EXERCISE PROMPT: Take the lines below from the first through the one that contains "The general research" and copy them exactly.
*** Opening RECORDS FOR THE TASK ***
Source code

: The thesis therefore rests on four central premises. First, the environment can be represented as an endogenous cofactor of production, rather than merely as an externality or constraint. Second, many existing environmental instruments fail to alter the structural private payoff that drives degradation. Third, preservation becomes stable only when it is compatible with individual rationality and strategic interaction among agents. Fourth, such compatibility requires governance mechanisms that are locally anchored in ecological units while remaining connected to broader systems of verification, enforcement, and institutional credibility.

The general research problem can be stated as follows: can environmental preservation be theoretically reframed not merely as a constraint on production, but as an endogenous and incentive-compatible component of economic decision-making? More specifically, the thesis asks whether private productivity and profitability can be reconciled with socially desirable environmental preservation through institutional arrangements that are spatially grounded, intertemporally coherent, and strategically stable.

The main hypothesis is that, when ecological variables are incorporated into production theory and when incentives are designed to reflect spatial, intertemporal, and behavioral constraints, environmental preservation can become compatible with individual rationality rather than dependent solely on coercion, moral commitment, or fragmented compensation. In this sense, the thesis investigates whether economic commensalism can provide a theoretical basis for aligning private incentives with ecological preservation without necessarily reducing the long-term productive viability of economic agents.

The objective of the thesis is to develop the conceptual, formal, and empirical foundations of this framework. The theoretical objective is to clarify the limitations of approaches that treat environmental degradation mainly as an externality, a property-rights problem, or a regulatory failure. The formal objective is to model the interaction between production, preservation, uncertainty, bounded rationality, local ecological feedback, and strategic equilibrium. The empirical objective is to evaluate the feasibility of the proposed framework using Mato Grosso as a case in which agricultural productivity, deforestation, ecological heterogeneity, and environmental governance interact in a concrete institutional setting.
*** Closing RECORDS FOR THE TASK ***
ANSWER TO THE EXERCISE:
Source code

: The thesis therefore rests on four central premises. First, the environment can be represented as an endogenous cofactor of production, rather than merely as an externality or constraint. Second, many existing environmental instruments fail to alter the structural private payoff that drives degradation. Third, preservation becomes stable only when it is compatible with individual rationality and strategic interaction among agents. Fourth, such compatibility requires governance mechanisms that are locally anchored in ecological units while remaining connected to broader systems of verification, enforcement, and institutional credibility.

The general research problem can be stated as follows: can environmental preservation be theoretically reframed not merely as a constraint on production, but as an endogenous and incentive-compatible component of economic decision-making? More specifically, the thesis asks whether private productivity and profitability can be reconciled with socially desirable environmental preservation through institutional arrangements that are spatially grounded, intertemporally coherent, and strategically stable.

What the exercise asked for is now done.